Psoxy can be used to sanitize bulk files (eg, CSV, NDSJON, etc), writing the result to another bucket.
You can automate a data pipeline to push files to an -input
bucket, which will trigger a Psoxy
instance (GCP Cloud Function or AWS Lambda), which will read the file, sanitize it, and write the
result to a corresponding -sanitized
bucket.
You should limit the size of files processed by proxy to 200k rows or less, to ensure processing of any single file finishes within the run time limitations of the host platform (AWS, GCP). There is some flexibility here based on the complexity of your rules and file schema, but we've found 200k to be a conservative target.
To improve performance and reduce storage costs, you should compress (gzip) the files you write to
the -input
bucket. Psoxy will decompress gzip files before processing and then compress the result
before writing to the -sanitized
bucket. Ensure that you set Content-Encoding: gzip
on all files
in your -input
bucket to enable this behavior. Note that if you are uploading files via the web UI
in GCP/AWS, it is not possible to set this metadata in the initial upload - so you cannot use
compression in such a scenario.
The 'bulk' mode of Psoxy supports either column-oriented or record-oriented file formats.
To cater to column-oriented file formats (Eg .csv, .tsv), Psoxy supports a ColumnarRules
format
for encoding your sanitization rules. This rules format provides simple/concise configuration for
these cases, where more complex processing of repeated values / complex field types is required.
If your use-case is record oriented (eg, NDJSON
, etc), with nested or repeated fields, then you
will likely need RecordRules
as an alternative.
The core function of the Proxy is to pseudonymize PII in your data. To pseudonymize a column, add it
to columnsToPseudonymize
.
columnsToPseudonymize:
- employee_id
- employee_email
- manager_id
To avoid inadvertent data leakage, if a column specified to be pseudonymized is not present in the input data, the Proxy will fail with an error. This is to avoid simple column name typos resulting in data leakage.
To ease integration, the 'bulk' mode also supports a few additional common transformations that may be useful. These provide an alternative to using a separate ETL tool to transform your data, or modifying your existing data export pipelines.
To redact a column, add it to columnsToRedact
. By default, all columns present in the input data
will be included in the output data, unless explicitly redacted.
columnsToRedact:
- salary
Alternatively to redacting columns, you can specify columnsToInclude
. If specified, only columns
explicitly included will be included in the output data.
columnsToInclude:
- employee_id
- employee_email
- manager_id
- team
- department
To rename a column, add it to columnsToRename
, which is a map from original name --> desired name.
Renames are applied before pseudonymization.
columnsToRename:
termination_date: leave_date
This feature supports simple adaptation of existing data pipelines for use in Worklytics.
- Rule structure is specified in
ColumnarRules
.
As of Oct 2023, this is a beta feature
RecordRules
parses files as records, presuming the specified format.

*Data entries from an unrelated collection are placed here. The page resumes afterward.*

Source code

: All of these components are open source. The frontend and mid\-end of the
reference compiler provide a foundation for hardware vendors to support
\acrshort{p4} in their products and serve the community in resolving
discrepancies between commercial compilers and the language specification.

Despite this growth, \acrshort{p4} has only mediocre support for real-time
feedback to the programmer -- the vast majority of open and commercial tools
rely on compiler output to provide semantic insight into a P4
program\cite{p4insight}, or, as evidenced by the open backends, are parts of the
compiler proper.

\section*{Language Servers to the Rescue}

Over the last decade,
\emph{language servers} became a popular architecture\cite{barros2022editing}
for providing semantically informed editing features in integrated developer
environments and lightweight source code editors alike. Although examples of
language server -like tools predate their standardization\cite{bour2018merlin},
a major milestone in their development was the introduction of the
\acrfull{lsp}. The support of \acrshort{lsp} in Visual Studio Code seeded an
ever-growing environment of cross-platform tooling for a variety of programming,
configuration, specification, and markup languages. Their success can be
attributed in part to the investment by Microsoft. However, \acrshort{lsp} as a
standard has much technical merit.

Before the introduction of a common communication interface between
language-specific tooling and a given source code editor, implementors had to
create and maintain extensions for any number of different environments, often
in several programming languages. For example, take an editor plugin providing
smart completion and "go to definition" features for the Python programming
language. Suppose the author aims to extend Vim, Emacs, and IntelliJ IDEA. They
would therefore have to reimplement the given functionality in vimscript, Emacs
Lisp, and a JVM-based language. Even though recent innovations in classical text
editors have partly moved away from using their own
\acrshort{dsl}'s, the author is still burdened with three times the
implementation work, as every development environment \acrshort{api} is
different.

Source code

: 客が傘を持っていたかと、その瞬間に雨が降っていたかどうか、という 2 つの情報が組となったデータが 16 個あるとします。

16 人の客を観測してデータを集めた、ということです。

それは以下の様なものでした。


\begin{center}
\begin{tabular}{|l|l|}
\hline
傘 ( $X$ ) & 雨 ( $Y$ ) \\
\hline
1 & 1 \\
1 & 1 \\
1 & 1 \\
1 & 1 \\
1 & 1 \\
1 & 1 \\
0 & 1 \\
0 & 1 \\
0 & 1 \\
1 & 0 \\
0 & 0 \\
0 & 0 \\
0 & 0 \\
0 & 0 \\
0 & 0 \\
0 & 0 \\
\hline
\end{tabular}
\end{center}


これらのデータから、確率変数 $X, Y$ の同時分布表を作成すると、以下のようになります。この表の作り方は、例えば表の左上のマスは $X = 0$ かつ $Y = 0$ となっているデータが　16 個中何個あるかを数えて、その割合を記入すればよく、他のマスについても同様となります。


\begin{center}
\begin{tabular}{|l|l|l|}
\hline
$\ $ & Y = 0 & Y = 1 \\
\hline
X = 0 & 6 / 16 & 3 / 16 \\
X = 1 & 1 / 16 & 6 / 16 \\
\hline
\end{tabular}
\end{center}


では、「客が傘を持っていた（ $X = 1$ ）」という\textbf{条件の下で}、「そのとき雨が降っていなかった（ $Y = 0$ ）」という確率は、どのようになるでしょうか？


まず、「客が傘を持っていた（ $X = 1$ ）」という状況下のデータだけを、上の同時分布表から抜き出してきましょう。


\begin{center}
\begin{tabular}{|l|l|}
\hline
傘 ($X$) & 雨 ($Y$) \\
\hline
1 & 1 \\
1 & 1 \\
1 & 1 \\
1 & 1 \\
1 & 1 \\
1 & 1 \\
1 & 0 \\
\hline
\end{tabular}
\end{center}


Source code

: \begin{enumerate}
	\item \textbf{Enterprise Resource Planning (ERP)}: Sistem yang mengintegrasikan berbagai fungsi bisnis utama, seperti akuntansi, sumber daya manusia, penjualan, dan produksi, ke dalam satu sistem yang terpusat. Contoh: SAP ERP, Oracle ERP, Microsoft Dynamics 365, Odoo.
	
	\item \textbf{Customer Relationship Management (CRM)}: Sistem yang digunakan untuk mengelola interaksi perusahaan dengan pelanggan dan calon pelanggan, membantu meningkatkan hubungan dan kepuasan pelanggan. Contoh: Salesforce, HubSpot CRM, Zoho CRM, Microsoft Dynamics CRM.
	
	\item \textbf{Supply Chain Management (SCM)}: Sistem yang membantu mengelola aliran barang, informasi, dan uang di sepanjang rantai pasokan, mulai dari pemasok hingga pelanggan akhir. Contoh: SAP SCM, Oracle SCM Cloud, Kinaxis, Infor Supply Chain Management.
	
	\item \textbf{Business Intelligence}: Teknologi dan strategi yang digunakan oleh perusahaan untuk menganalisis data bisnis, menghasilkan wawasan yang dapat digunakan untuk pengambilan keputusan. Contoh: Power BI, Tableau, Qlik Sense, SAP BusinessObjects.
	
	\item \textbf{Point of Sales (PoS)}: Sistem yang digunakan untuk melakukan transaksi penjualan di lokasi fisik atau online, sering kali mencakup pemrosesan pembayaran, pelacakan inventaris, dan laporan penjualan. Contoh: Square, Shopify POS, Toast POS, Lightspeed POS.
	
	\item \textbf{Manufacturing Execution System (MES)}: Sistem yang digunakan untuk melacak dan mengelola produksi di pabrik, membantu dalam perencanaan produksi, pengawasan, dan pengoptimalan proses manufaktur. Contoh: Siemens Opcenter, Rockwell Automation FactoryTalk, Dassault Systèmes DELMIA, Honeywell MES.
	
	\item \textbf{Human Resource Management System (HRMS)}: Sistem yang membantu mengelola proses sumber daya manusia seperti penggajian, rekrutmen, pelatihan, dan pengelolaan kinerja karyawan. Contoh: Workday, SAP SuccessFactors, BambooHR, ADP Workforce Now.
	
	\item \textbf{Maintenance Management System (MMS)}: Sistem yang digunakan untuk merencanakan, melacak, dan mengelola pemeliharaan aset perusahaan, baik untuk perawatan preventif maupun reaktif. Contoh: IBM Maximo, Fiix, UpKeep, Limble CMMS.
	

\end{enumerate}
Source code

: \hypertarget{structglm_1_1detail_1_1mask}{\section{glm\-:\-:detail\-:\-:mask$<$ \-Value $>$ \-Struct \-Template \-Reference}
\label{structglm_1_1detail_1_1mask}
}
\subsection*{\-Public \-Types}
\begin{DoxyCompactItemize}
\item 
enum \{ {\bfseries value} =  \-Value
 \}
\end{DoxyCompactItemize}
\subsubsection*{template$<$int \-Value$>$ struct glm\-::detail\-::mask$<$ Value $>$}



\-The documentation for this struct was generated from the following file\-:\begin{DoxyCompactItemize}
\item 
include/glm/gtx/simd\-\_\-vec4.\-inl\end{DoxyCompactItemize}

It performs transforms in
order on each record to sanitize your data, and serializes the result back to the specified format.
eg.
format: NDJSON
transforms:
- redact: "$.summary"
- pseudonymize: "$.email"
Each transform
is a map from transform type --> to a JSONPath to which the transform should be
applied. The JSONPath is evaluated from the root of each record in the file.

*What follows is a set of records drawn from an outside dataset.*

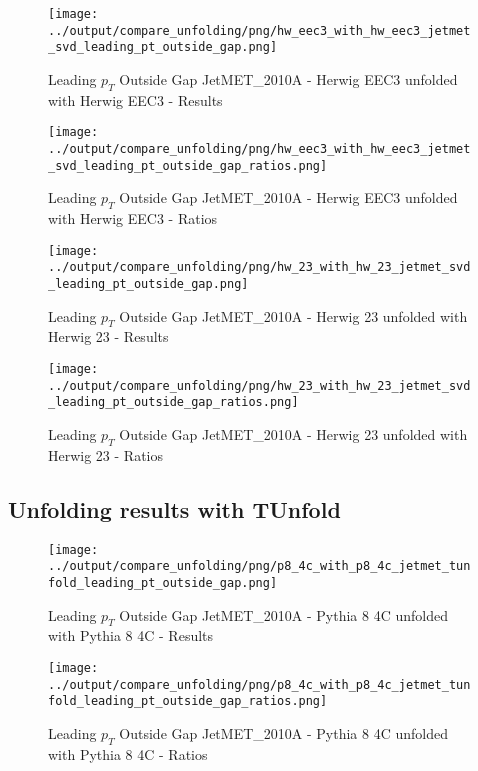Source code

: \documentclass[11pt]{book}
\begin{document}
\begin{figure}[ht]
\centering
\texttt{[image: ../output/compare\_unfolding/png/hw\_eec3\_with\_hw\_eec3\_jetmet\_svd\_leading\_pt\_outside\_gap.png]}
\caption{Leading $p_{T}$ Outside Gap JetMET\_2010A - Herwig EEC3 unfolded with Herwig EEC3 - Results}
\label{hw_eec3_hw_eec3_jetmet_svd_leading_pt_outside_gap_a}
\end{figure}

\begin{figure}[ht]
\centering
\texttt{[image: ../output/compare\_unfolding/png/hw\_eec3\_with\_hw\_eec3\_jetmet\_svd\_leading\_pt\_outside\_gap\_ratios.png]}
\caption{Leading $p_{T}$ Outside Gap JetMET\_2010A - Herwig EEC3 unfolded with Herwig EEC3 - Ratios}
\label{hw_eec3_hw_eec3_jetmet_svd_leading_pt_outside_gap_b}
\end{figure}

\begin{figure}[ht]
\centering
\texttt{[image: ../output/compare\_unfolding/png/hw\_23\_with\_hw\_23\_jetmet\_svd\_leading\_pt\_outside\_gap.png]}
\caption{Leading $p_{T}$ Outside Gap JetMET\_2010A - Herwig 23 unfolded with Herwig 23 - Results}
\label{hw_23_hw_23_jetmet_svd_leading_pt_outside_gap_a}
\end{figure}

\begin{figure}[ht]
\centering
\texttt{[image: ../output/compare\_unfolding/png/hw\_23\_with\_hw\_23\_jetmet\_svd\_leading\_pt\_outside\_gap\_ratios.png]}
\caption{Leading $p_{T}$ Outside Gap JetMET\_2010A - Herwig 23 unfolded with Herwig 23 - Ratios}
\label{hw_23_hw_23_jetmet_svd_leading_pt_outside_gap_b}
\end{figure}


\clearpage
\subsection{Unfolding results with TUnfold}

\begin{figure}[ht]
\centering
\texttt{[image: ../output/compare\_unfolding/png/p8\_4c\_with\_p8\_4c\_jetmet\_tunfold\_leading\_pt\_outside\_gap.png]}
\caption{Leading $p_{T}$ Outside Gap JetMET\_2010A - Pythia 8 4C unfolded with Pythia 8 4C - Results}
\label{p8_p8_jetmet_tunfold_leading_pt_outside_gap_a}
\end{figure}

\begin{figure}[ht]
\centering
\texttt{[image: ../output/compare\_unfolding/png/p8\_4c\_with\_p8\_4c\_jetmet\_tunfold\_leading\_pt\_outside\_gap\_ratios.png]}
\caption{Leading $p_{T}$ Outside Gap JetMET\_2010A - Pythia 8 4C unfolded with Pythia 8 4C - Ratios}
\label{p8_p8_jetmet_tunfold_leading_pt_outside_gap_b}
\end{figure}
\end{document}
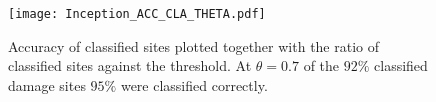 \begin{figure}
  \texttt{[image: Inception\_ACC\_CLA\_THETA.pdf]}
\caption{Accuracy of classified sites plotted together with the ratio of classified sites against the threshold. At $\theta=0.7$ of the $92\%$ classified damage sites $95\%$ were classified correctly.}
\label{fig:InceptionACC_EFF_THETA}
\end{figure}


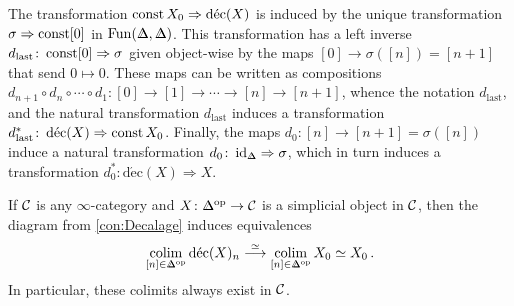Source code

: \begin{con}
	The transformation $\operatorname{const} X_0\Rightarrow \operatorname{d\acute{e}c}(X)$ is induced by the unique transformation $\sigma\Rightarrow \operatorname{const} [0]$ in $\Fun(\IDelta,\IDelta)$. This transformation has a left inverse $d_\mathrm{last}\colon \operatorname{const} [0]\Rightarrow \sigma$ given object-wise by the maps $[0]\rightarrow \sigma([n])=[n+1]$ that send $0\mapsto 0$. These maps can be written as compositions $d_{n+1}\circ d_n\circ \dotsb\circ d_1\colon [0]\rightarrow [1]\rightarrow \dotsb\rightarrow [n]\rightarrow [n+1]$, whence the notation $d_\mathrm{last}$, and the natural transformation $d_\mathrm{last}$ induces a transformation $d_\mathrm{last}^*\colon \operatorname{d\acute{e}c}(X)\Rightarrow \operatorname{const} X_0$. Finally, the maps $d_0\colon [n]\rightarrow [n+1]=\sigma([n])$ induce a natural transformation $d_0\colon \id_{\IDelta}\Rightarrow \sigma$, which in turn induces a transformation $d_0^*\colon \operatorname{d\acute{e}c}(X)\Rightarrow X$.
\end{con}
\begin{lem}\label{lem:DecalageColimit}
	If $\mathcal{C}$ is any $\infty$-category and $X\colon \IDelta^\op\rightarrow\Cc$ is a simplicial object in $\mathcal{C}$, then the diagram from \cref{con:Decalage} induces equivalences
	\begin{equation*}
		\colimit_{[n]\in\IDelta^\op}\operatorname{d\acute{e}c}(X)_n\overset{\simeq}{\longrightarrow}\colimit_{[n]\in\IDelta^\op}X_0\simeq X_0\,.
	\end{equation*}
	In particular, these colimits always exist in $\mathcal{C}$.
\end{lem}
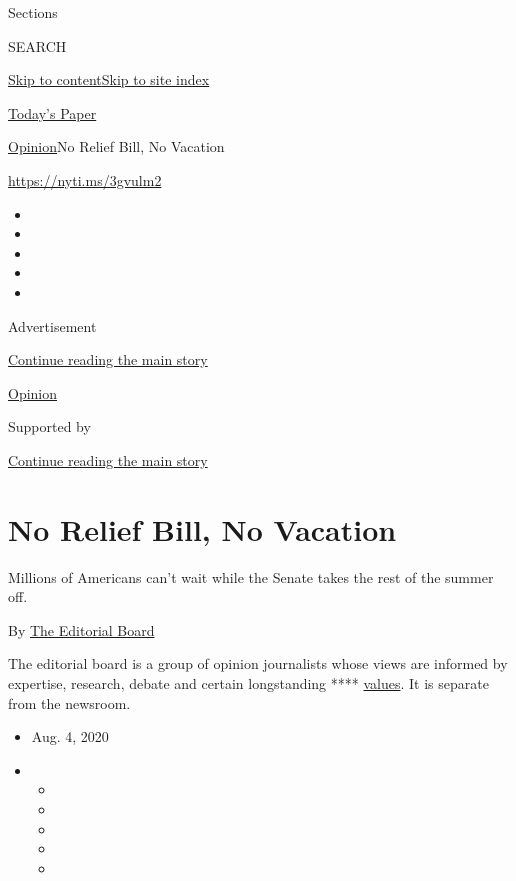 Sections

SEARCH

\protect\hyperlink{site-content}{Skip to
content}\protect\hyperlink{site-index}{Skip to site index}

\href{https://myaccount.nytimes3xbfgragh.onion/auth/login?response_type=cookie\&client_id=vi}{}

\href{https://www.nytimes3xbfgragh.onion/section/todayspaper}{Today's
Paper}

\href{/section/opinion}{Opinion}\textbar{}No Relief Bill, No Vacation

\url{https://nyti.ms/3gvulm2}

\begin{itemize}
\item
\item
\item
\item
\item
\end{itemize}

Advertisement

\protect\hyperlink{after-top}{Continue reading the main story}

\href{/section/opinion}{Opinion}

Supported by

\protect\hyperlink{after-sponsor}{Continue reading the main story}

\hypertarget{no-relief-bill-no-vacation}{%
\section{No Relief Bill, No Vacation}\label{no-relief-bill-no-vacation}}

Millions of Americans can't wait while the Senate takes the rest of the
summer off.

By
\href{https://www.nytimes3xbfgragh.onion/interactive/opinion/editorialboard.html}{The
Editorial Board}

The editorial board is a group of opinion journalists whose views are
informed by expertise, research, debate and certain longstanding ****
\href{https://www.nytimes3xbfgragh.onion/interactive/2018/opinion/editorialboard.html}{values}.
It is separate from the newsroom.

\begin{itemize}
\item
  Aug. 4, 2020
\item
  \begin{itemize}
  \item
  \item
  \item
  \item
  \item
  \end{itemize}
\end{itemize}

The above example rules applies two transforms. First, it redacts $.summary
- the summary
field
at the root at of the record object. Second, it pseudonymizes $.email
- the email
field at the
root of the record object.
transforms
itself is an ordered-list of transforms. The transforms should be applied in order.

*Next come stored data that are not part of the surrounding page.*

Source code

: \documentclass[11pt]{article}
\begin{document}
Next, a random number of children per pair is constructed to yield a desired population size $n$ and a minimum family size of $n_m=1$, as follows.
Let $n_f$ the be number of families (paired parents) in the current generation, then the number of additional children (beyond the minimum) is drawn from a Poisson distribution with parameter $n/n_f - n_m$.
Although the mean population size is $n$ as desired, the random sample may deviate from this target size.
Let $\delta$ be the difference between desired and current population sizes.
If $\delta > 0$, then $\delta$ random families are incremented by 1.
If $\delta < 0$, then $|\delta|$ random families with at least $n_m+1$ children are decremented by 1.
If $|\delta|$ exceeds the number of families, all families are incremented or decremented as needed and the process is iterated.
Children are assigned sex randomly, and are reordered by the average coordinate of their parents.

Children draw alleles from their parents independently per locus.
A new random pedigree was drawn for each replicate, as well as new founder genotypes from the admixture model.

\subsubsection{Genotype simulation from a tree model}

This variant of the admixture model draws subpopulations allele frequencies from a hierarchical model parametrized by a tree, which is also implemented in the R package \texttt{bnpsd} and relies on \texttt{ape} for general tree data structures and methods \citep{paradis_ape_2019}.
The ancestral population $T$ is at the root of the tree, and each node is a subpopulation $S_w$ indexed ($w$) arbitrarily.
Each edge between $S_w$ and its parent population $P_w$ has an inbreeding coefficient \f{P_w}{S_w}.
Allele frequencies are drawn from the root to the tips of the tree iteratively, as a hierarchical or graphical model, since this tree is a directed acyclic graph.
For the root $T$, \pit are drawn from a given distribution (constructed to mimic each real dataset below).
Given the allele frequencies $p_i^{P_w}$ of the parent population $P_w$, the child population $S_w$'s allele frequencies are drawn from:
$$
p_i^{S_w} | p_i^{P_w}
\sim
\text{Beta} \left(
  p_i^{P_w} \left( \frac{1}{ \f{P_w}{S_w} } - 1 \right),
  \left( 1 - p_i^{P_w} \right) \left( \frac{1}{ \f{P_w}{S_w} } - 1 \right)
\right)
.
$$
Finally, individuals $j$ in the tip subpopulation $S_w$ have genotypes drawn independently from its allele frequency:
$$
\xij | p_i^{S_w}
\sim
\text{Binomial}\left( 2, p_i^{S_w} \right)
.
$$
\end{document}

CSV format is also supported, but in effect is converted to a simple JSON object before rules are
applied; so JSON paths in transforms should all be single-level; eg, $.email
to refer to the
email
column in the CSV.
- Rule structure is specified in
RecordRules
.
As of Oct 2023, this feature is in beta and may change in backwards incompatible ways
You can process multiple file formats through a single proxy instance using
MultiTypeBulkDataRules
.
These rules are structured with a field fileRules
, which is a map from parameterized path template
within the "input" bucket to one of the above rule types (RecordRules
,ColumnarRules
) to be
applied to files matching that path template.
fileRules:
/export/{week}/index_{shard}.ndjson:
format: "NDJSON"
transforms:
- redact: "$.foo"
- pseudonymize: "$.bar"
/export/{week}/data_{shard}.csv:
columnsToPseudonymize:
- "email"
delimiter: ","
pseudonymFormat: "JSON"
Path templates are evaluated against the incoming file (object) path in order, and the first match is applied to the file. If no templates match the incoming file, it will not be processed.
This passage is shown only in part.